The notions of inter-symbol interference will be presented, in order to investigate the optimum waveform to be issued to solve it. The optimal receiver structure will be addressed by introducing the necessary concepts such as decision theory.

Notions such as source coding techniques, channel  coding (parity codes, convolutional codes, cyclic codes) and cryptography will be explained and illustrated by the means of the fundamentals of information theory (entropy, mutual information, channel capacity), which will be a subject of a detailed presentation.

Applications

(TP MatLab)

TP1. Communication via baseband and carrier frequency; various models of the transmission channel will be treated: with infinite or finite bandwidth channel, non noisy or noisy.

TP2. Source coding: transmission of a text, ASCII code, Huffman encoding, Morse code. Compression of a digital image by the JPEG format;

TP3. Channel coding: parity codes, Hamming code, convolutional code;

Acquired skills

Basic techniques of visualization and digital signal processing using MatLab.

Digitizing an analog signal, modulation techniques for transmission of digital information.

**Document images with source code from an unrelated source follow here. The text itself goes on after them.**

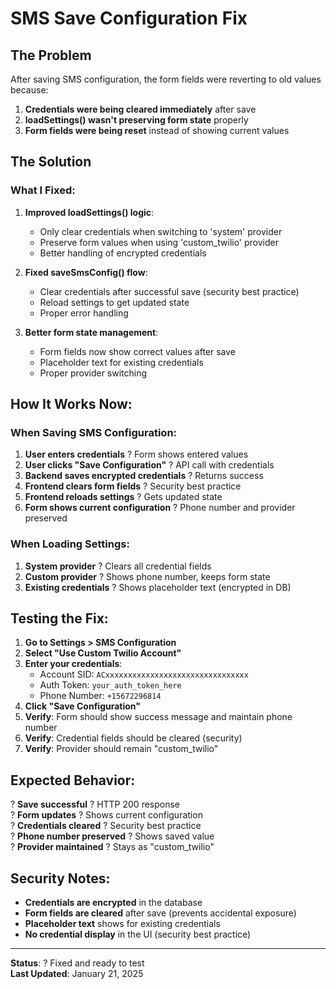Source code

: # SMS Save Configuration Fix

## The Problem
After saving SMS configuration, the form fields were reverting to old values because:

1. **Credentials were being cleared immediately** after save
2. **loadSettings() wasn't preserving form state** properly
3. **Form fields were being reset** instead of showing current values

## The Solution

### What I Fixed:

1. **Improved loadSettings() logic**:
   - Only clear credentials when switching to 'system' provider
   - Preserve form values when using 'custom_twilio' provider
   - Better handling of encrypted credentials

2. **Fixed saveSmsConfig() flow**:
   - Clear credentials after successful save (security best practice)
   - Reload settings to get updated state
   - Proper error handling

3. **Better form state management**:
   - Form fields now show correct values after save
   - Placeholder text for existing credentials
   - Proper provider switching

## How It Works Now:

### When Saving SMS Configuration:

1. **User enters credentials** ? Form shows entered values
2. **User clicks "Save Configuration"** ? API call with credentials
3. **Backend saves encrypted credentials** ? Returns success
4. **Frontend clears form fields** ? Security best practice
5. **Frontend reloads settings** ? Gets updated state
6. **Form shows current configuration** ? Phone number and provider preserved

### When Loading Settings:

1. **System provider** ? Clears all credential fields
2. **Custom provider** ? Shows phone number, keeps form state
3. **Existing credentials** ? Shows placeholder text (encrypted in DB)

## Testing the Fix:

1. **Go to Settings > SMS Configuration**
2. **Select "Use Custom Twilio Account"**
3. **Enter your credentials**:
   - Account SID: `ACxxxxxxxxxxxxxxxxxxxxxxxxxxxxxxxx`
   - Auth Token: `your_auth_token_here`
   - Phone Number: `+15672296814`
4. **Click "Save Configuration"**
5. **Verify**: Form should show success message and maintain phone number
6. **Verify**: Credential fields should be cleared (security)
7. **Verify**: Provider should remain "custom_twilio"

## Expected Behavior:

? **Save successful** ? HTTP 200 response  
? **Form updates** ? Shows current configuration  
? **Credentials cleared** ? Security best practice  
? **Phone number preserved** ? Shows saved value  
? **Provider maintained** ? Stays as "custom_twilio"  

## Security Notes:

- **Credentials are encrypted** in the database
- **Form fields are cleared** after save (prevents accidental exposure)
- **Placeholder text** shows for existing credentials
- **No credential display** in the UI (security best practice)

---

**Status**: ? Fixed and ready to test  
**Last Updated**: January 21, 2025
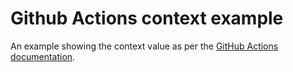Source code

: # Github Actions context example

An example showing the context value as per the [GitHub Actions documentation](https://help.github.com/en/actions/reference/context-and-expression-syntax-for-github-actions#example-printing-context-information-to-the-log-file).
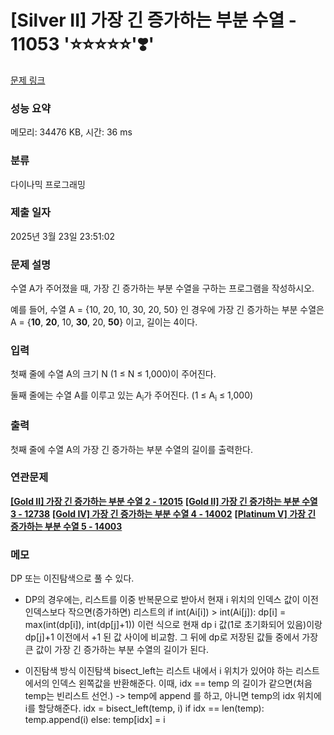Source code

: # [Silver II] 가장 긴 증가하는 부분 수열 - 11053 '⭐⭐⭐⭐⭐'❣️'

[문제 링크](https://www.acmicpc.net/problem/11053)

### 성능 요약

메모리: 34476 KB, 시간: 36 ms

### 분류

다이나믹 프로그래밍

### 제출 일자

2025년 3월 23일 23:51:02

### 문제 설명

<p>수열 A가 주어졌을 때, 가장 긴 증가하는 부분 수열을 구하는 프로그램을 작성하시오.</p>

<p>예를 들어, 수열 A = {10, 20, 10, 30, 20, 50} 인 경우에 가장 긴 증가하는 부분 수열은 A = {<strong>10</strong>, <strong>20</strong>, 10, <strong>30</strong>, 20, <strong>50</strong>} 이고, 길이는 4이다.</p>

### 입력

 <p>첫째 줄에 수열 A의 크기 N (1 ≤ N ≤ 1,000)이 주어진다.</p>

<p>둘째 줄에는 수열 A를 이루고 있는 A<sub>i</sub>가 주어진다. (1 ≤ A<sub>i</sub> ≤ 1,000)</p>

### 출력

 <p>첫째 줄에 수열 A의 가장 긴 증가하는 부분 수열의 길이를 출력한다.</p>

### 연관문제

**[[Gold II] 가장 긴 증가하는 부분 수열 2 - 12015](./백준/Gold/12015. 가장 긴 증가하는 부분 수열 2/README.md)**
**[[Gold II] 가장 긴 증가하는 부분 수열 3 - 12738](./백준/Gold/12738. 가장 긴 증가하는 부분 수열 3/README.md)**
**[[Gold IV] 가장 긴 증가하는 부분 수열 4 - 14002](./백준/Gold/14002. 가장 긴 증가하는 부분 수열 4/README.md)**
**[[Platinum V] 가장 긴 증가하는 부분 수열 5 - 14003](./백준/Platinum/14003. 가장 긴 증가하는 부분 수열 5/README.md)**

### 메모

DP 또는 이진탐색으로 풀 수 있다.

- DP의 경우에는, 리스트를 이중 반복문으로 받아서 현재 i 위치의 인덱스 값이 이전 인덱스보다 작으면(증가하면) 리스트의
  if int(Ai[i]) > int(Ai[j]):
  dp[i] = max(int(dp[i]), int(dp[j]+1))
  이런 식으로 현재 dp i 값(1로 초기화되어 있음)이랑 dp[j]+1 이전에서 +1 된 값 사이에 비교함.
  그 뒤에 dp로 저장된 값들 중에서 가장 큰 값이 가장 긴 증가하는 부분 수열의 길이가 된다.

- 이진탐색 방식
  이진탐색 bisect_left는 리스트 내에서 i 위치가 있어야 하는 리스트에서의 인덱스 왼쪽값을 반환해준다.
  이때, idx == temp 의 길이가 같으면(처음 temp는 빈리스트 선언.) -> temp에 append 를 하고, 아니면 temp의 idx 위치에 i를 할당해준다.
  idx = bisect_left(temp, i)
  if idx == len(temp):
  temp.append(i)
  else:
  temp[idx] = i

Understanding of key modules required for encoding and transmit the digitalized information: channel coding and source, channel capacity and theory of information.

Understanding of the criteria used in decision theory.

Knowing how to solve basic problems of information transmission in digital form by rapidly identifying modules that can be optimized.

Understanding the techniques used in text, audio and video compression.